With the new Chancellor, Rachel Reeves, recently revealing what she believed is a £22 billion black hole in government finances, it seems more than likely that tax increases, along with the cancelling of infrastructure projects, will be needed to plug the gap.
Labour has already ruled out increases to National Insurance Contributions, Income Tax and VAT in its manifesto, potentially paving the way for increases in the rate of Capital Gains Tax, Inheritance Tax and a reduction in Pension Tax Relief.
Lesley Sutton, Director from our Huddersfield office, looks at the changes Labour could make in these areas.
Scrapping business property relief
Under the current rules, the value of most family trading businesses is excluded from the charge to inheritance tax by claiming business property relief. Figures suggest that business property relief saves families as much as £1.4bn per year in inheritance tax.
This relief was first introduced to enable businesses to be passed down through the generations without having to be sold to pay inheritance tax. In addition to trading businesses the relief also applies to shares in AIM listed companies.
The government could withdraw this relief completely or limit it to a specific maximum amount (for example £1m). This would create a significant increase in the inheritance tax liability for many families.
Targeting pensions
Pensions can currently be passed onto your beneficiaries, and this would be free from Inheritance Tax. This relief means that it is possible to amass a sizable pension pot, which is left untouched, with spending coming from other savings, with the goal of passing this onto children inheritance tax free.
The Institute of Fiscal Studies is said to have urged the government to consider introducing inheritance tax on pension pots, estimating that this would raise up to £2bn over the next few years.
Capital gains tax uplift
All assets currently benefit from a tax-free uplift to market value at the date of death. In theory, it is possible to inherit a trading business, free from inheritance tax due to business property relief, and to sell it the next day, capital gains tax free.
However, this provision applies to all capital gains tax assets such as investments and property and not just to trading businesses. As a result, if this uplift was to be scrapped, families could be faced with paying not just inheritance tax at 40% but also 10% to 24% capital gains tax on the subsequent sale of investments.

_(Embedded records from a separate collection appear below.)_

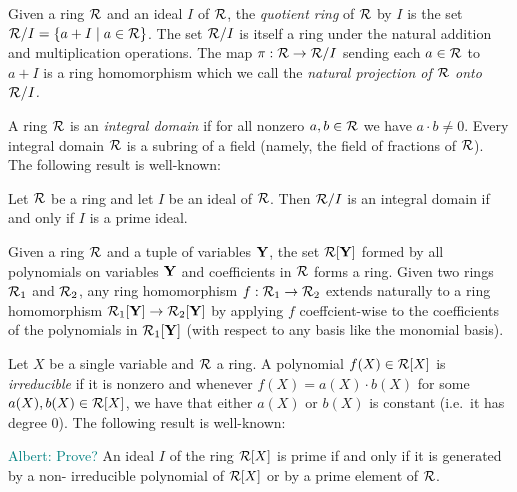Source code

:\documentclass[11pt,letterpaper,usenames,dvipsnames]{article}
\newcommand{\albert}[1]{\textcolor{teal}{Albert: {#1}}}
\begin{document}
Given a ring $\mathcal{R}$ and an ideal $I$ of $\mathcal{R}$, the \emph{quotient ring} of $\mathcal{R}$ by $I$ is the set  $\mathcal{R}/I =\{a+I \mid a\in \mathcal{R}\}$. The set $\mathcal{R}/I$ is itself a ring under the natural addition and multiplication operations.  The map $\pi:\mathcal{R}\to \mathcal{R}/I$ sending each $a\in \mathcal{R}$ to $a+I$ is a ring homomorphism which we call the \emph{natural projection of $\mathcal{R}$ onto $\mathcal{R}/I$.}

A ring $\mathcal{R}$ is an \emph{integral domain} if for all nonzero $a,b\in \mathcal{R}$ we have $a\cdot b\neq 0$. Every integral domain $\mathcal{R}$ is a subring of a field (namely, the field of fractions of $\mathcal{R}$). The following result is well-known:
\begin{remark}\label{r: domain_prime}
Let $\mathcal{R}$ be a ring and let $I$  be an ideal of $\mathcal{R}$. Then $\mathcal{R}/I$ is an integral domain if and only if $I$ is a prime ideal.
\end{remark}

Given a ring $\mathcal{R}$ and a tuple of variables $\mathbf{Y}$, the set $\mathcal{R}[\mathbf{Y}]$ formed by all polynomials on variables $\mathbf{Y}$ and coefficients in $\mathcal{R}$ forms a ring. Given two rings $\mathcal{R}_1$ and $\mathcal{R}_2$, any ring homomorphism $f:\mathcal{R}_1 \to \mathcal{R}_2$  extends naturally to a ring homomorphism $\mathcal{R}_1[\mathbf{Y}] \to \mathcal{R}_2[\mathbf{Y}]$ by applying $f$ coeffcient-wise to the coefficients of the polynomials in $\mathcal{R}_1[\mathbf{Y}]$ (with respect to any basis like the monomial basis). 

Let $X$ be a single variable and $\mathcal{R}$ a ring. A polynomial $f(X)\in \mathcal{R}[X]$ is \emph{irreducible} if it is nonzero and whenever $f(X)=a(X)\cdot b(X)$ for some $a(X), b(X)\in \mathcal{R}[X]$, we have that either $a(X)$ or $b(X)$ is constant (i.e.\ it has degree $0$). The following result is well-known:
\begin{remark}\label{r: prime_ideals_of_RX}
\albert{Prove?} An ideal $I$ of the ring $\mathcal{R}[X]$ is prime if and only if it is generated by a non- irreducible polynomial of $\mathcal{R}[X]$ or by a prime element of $\mathcal{R}$.
\end{remark}
\end{document}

There is no doubt that some changes are coming. How the changes will be made remains to be seen. We only have a small window of opportunity to review estates and to plan to minimise the impact of any changes.
Here to help
We are seeing a significant increase in families looking to gift wealth now, either directly or into trust, particularly where business property relief is currently available. If you would like to discuss your own inheritance tax position further, please contact us using the form below and one of our experts will be in touch.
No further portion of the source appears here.